Exercise:
Make an exact copy of all the data, pictures excluded.

Data in this exercise:

:::

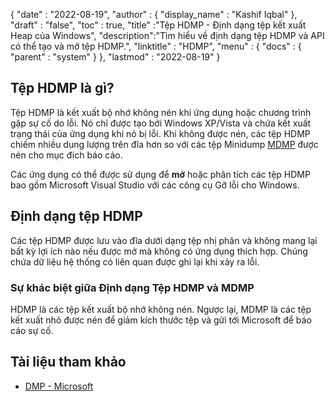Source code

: {
  "date" : "2022-08-19",
  "author" : {
    "display_name" : "Kashif Iqbal"
},
  "draft" : "false",
  "toc" : true,
  "title" :"Tệp HDMP - Định dạng tệp kết xuất Heap của Windows",
  "description":"Tìm hiểu về định dạng tệp HDMP và API có thể tạo và mở tệp HDMP.",
  "linktitle" : "HDMP",
  "menu" : {
    "docs" : {
      "parent" : "system"
}
},
  "lastmod" : "2022-08-19"
}

## Tệp HDMP là gì?

Tệp HDMP là kết xuất bộ nhớ không nén khi ứng dụng hoặc chương trình gặp sự cố do lỗi. Nó chỉ được tạo bởi Windows XP/Vista và chứa kết xuất trạng thái của ứng dụng khi nó bị lỗi. Khi không được nén, các tệp HDMP chiếm nhiều dung lượng trên đĩa hơn so với các tệp Minidump [MDMP](/vi/system/mdmp/) được nén cho mục đích báo cáo.

Các ứng dụng có thể được sử dụng để **mở** hoặc phân tích các tệp HDMP bao gồm Microsoft Visual Studio với các công cụ Gỡ lỗi cho Windows.

## Định dạng tệp HDMP

Các tệp HDMP được lưu vào đĩa dưới dạng tệp nhị phân và không mang lại bất kỳ lợi ích nào nếu được mở mà không có ứng dụng thích hợp. Chúng chứa dữ liệu hệ thống có liên quan được ghi lại khi xảy ra lỗi.

### Sự khác biệt giữa Định dạng Tệp HDMP và MDMP

HDMP là các tệp kết xuất bộ nhớ không nén. Ngược lại, MDMP là các tệp kết xuất nhỏ được nén để giảm kích thước tệp và gửi tới Microsoft để báo cáo sự cố.

## Tài liệu tham khảo ##

* [DMP - Microsoft](https://learn.microsoft.com/en-us/troubleshoot/windows-client/performance/read-small-memory-dump-file)

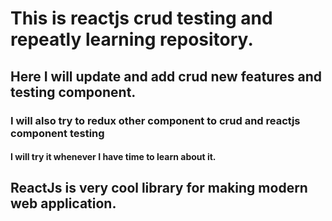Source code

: # This is reactjs crud testing and repeatly learning repository.
## Here I will update and add crud new features and testing component.
### I will also try to redux other component to crud and reactjs component testing
#### I will try it whenever I have time to learn about it.
## ReactJs is very cool library for making modern web application.
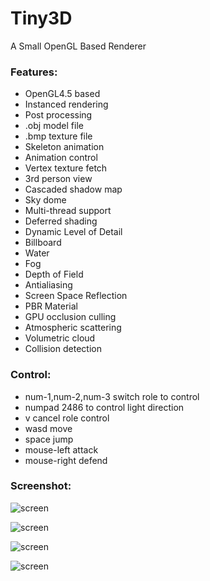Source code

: # Tiny3D
A Small OpenGL Based Renderer  

### Features:    

- OpenGL4.5 based  
- Instanced rendering  
- Post processing  
- .obj model file    
- .bmp texture file  
- Skeleton animation  
- Animation control  
- Vertex texture fetch  
- 3rd person view  
- Cascaded shadow map  
- Sky dome  
- Multi-thread support  
- Deferred shading  
- Dynamic Level of Detail  
- Billboard  
- Water  
- Fog  
- Depth of Field  
- Antialiasing  
- Screen Space Reflection  
- PBR Material  
- GPU occlusion culling  
- Atmospheric scattering  
- Volumetric cloud  
- Collision detection  
  
### Control:  

- num-1,num-2,num-3 switch role to control  
- numpad 2486 to control light direction  
- v cancel role control    
- wasd move  
- space jump  
- mouse-left attack  
- mouse-right defend  

### Screenshot:  

![screen](anim.gif)   

![screen](water.gif)  

![screen](collide.gif)  

![screen](cartoon.gif)  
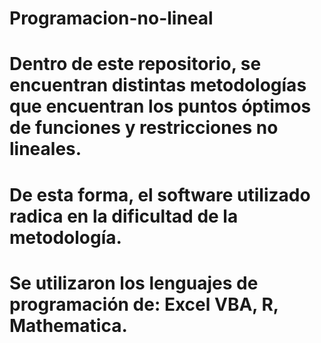 # Programacion-no-lineal
 
 # Dentro de este repositorio, se encuentran distintas metodologías que encuentran los puntos óptimos de funciones y restricciones no lineales.
 # De esta forma, el software utilizado radica en la dificultad de la metodología. 
 # Se utilizaron los lenguajes de programación de: Excel VBA, R, Mathematica.
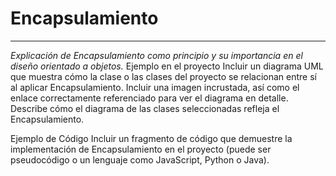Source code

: # Encapsulamiento   
____________________________________________________________________________________________
_Explicación de Encapsulamiento como principio y su importancia en el diseño orientado a objetos._ 
Ejemplo en el proyecto 
Incluir un diagrama UML que muestra cómo la clase o las clases del proyecto se relacionan entre sí al aplicar Encapsulamiento. Incluir una imagen incrustada, así como el enlace correctamente referenciado para ver el diagrama en detalle. Describe cómo el diagrama de las clases seleccionadas refleja el Encapsulamiento.

Ejemplo de Código 
Incluir un fragmento de código que demuestre la implementación de Encapsulamiento en el proyecto (puede ser pseudocódigo o un lenguaje como JavaScript, Python o Java).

:::

Answer space:
Source code

: {
  "date" : "2022-08-19",
  "author" : {
    "display_name" : "Kashif Iqbal"
},
  "draft" : "false",
  "toc" : true,
  "title" :"Tệp HDMP - Định dạng tệp kết xuất Heap của Windows",
  "description":"Tìm hiểu về định dạng tệp HDMP và API có thể tạo và mở tệp HDMP.",
  "linktitle" : "HDMP",
  "menu" : {
    "docs" : {
      "parent" : "system"
}
},
  "lastmod" : "2022-08-19"
}

## Tệp HDMP là gì?

Tệp HDMP là kết xuất bộ nhớ không nén khi ứng dụng hoặc chương trình gặp sự cố do lỗi. Nó chỉ được tạo bởi Windows XP/Vista và chứa kết xuất trạng thái của ứng dụng khi nó bị lỗi. Khi không được nén, các tệp HDMP chiếm nhiều dung lượng trên đĩa hơn so với các tệp Minidump [MDMP](/vi/system/mdmp/) được nén cho mục đích báo cáo.

Các ứng dụng có thể được sử dụng để **mở** hoặc phân tích các tệp HDMP bao gồm Microsoft Visual Studio với các công cụ Gỡ lỗi cho Windows.

## Định dạng tệp HDMP

Các tệp HDMP được lưu vào đĩa dưới dạng tệp nhị phân và không mang lại bất kỳ lợi ích nào nếu được mở mà không có ứng dụng thích hợp. Chúng chứa dữ liệu hệ thống có liên quan được ghi lại khi xảy ra lỗi.

### Sự khác biệt giữa Định dạng Tệp HDMP và MDMP

HDMP là các tệp kết xuất bộ nhớ không nén. Ngược lại, MDMP là các tệp kết xuất nhỏ được nén để giảm kích thước tệp và gửi tới Microsoft để báo cáo sự cố.

## Tài liệu tham khảo ##

* [DMP - Microsoft](https://learn.microsoft.com/en-us/troubleshoot/windows-client/performance/read-small-memory-dump-file)

Source code

: # This is reactjs crud testing and repeatly learning repository.
## Here I will update and add crud new features and testing component.
### I will also try to redux other component to crud and reactjs component testing
#### I will try it whenever I have time to learn about it.
## ReactJs is very cool library for making modern web application.
Source code

: # Tiny3D
A Small OpenGL Based Renderer  

### Features:    

- OpenGL4.5 based  
- Instanced rendering  
- Post processing  
- .obj model file    
- .bmp texture file  
- Skeleton animation  
- Animation control  
- Vertex texture fetch  
- 3rd person view  
- Cascaded shadow map  
- Sky dome  
- Multi-thread support  
- Deferred shading  
- Dynamic Level of Detail  
- Billboard  
- Water  
- Fog  
- Depth of Field  
- Antialiasing  
- Screen Space Reflection  
- PBR Material  
- GPU occlusion culling  
- Atmospheric scattering  
- Volumetric cloud  
- Collision detection  
  
### Control:  

- num-1,num-2,num-3 switch role to control  
- numpad 2486 to control light direction  
- v cancel role control    
- wasd move  
- space jump  
- mouse-left attack  
- mouse-right defend  

### Screenshot:  

![screen](anim.gif)   

![screen](water.gif)  

![screen](collide.gif)  

![screen](cartoon.gif)  
 # Programacion-no-lineal
 
 # Dentro de este repositorio, se encuentran distintas metodologías que encuentran los puntos óptimos de funciones y restricciones no lineales.
 # De esta forma, el software utilizado radica en la dificultad de la metodología. 
 # Se utilizaron los lenguajes de programación de: Excel VBA, R, Mathematica.
Source code

: # Encapsulamiento   
____________________________________________________________________________________________
_Explicación de Encapsulamiento como principio y su importancia en el diseño orientado a objetos._ 
Ejemplo en el proyecto 
Incluir un diagrama UML que muestra cómo la clase o las clases del proyecto se relacionan entre sí al aplicar Encapsulamiento. Incluir una imagen incrustada, así como el enlace correctamente referenciado para ver el diagrama en detalle. Describe cómo el diagrama de las clases seleccionadas refleja el Encapsulamiento.

Ejemplo de Código 
Incluir un fragmento de código que demuestre la implementación de Encapsulamiento en el proyecto (puede ser pseudocódigo o un lenguaje como JavaScript, Python o Java).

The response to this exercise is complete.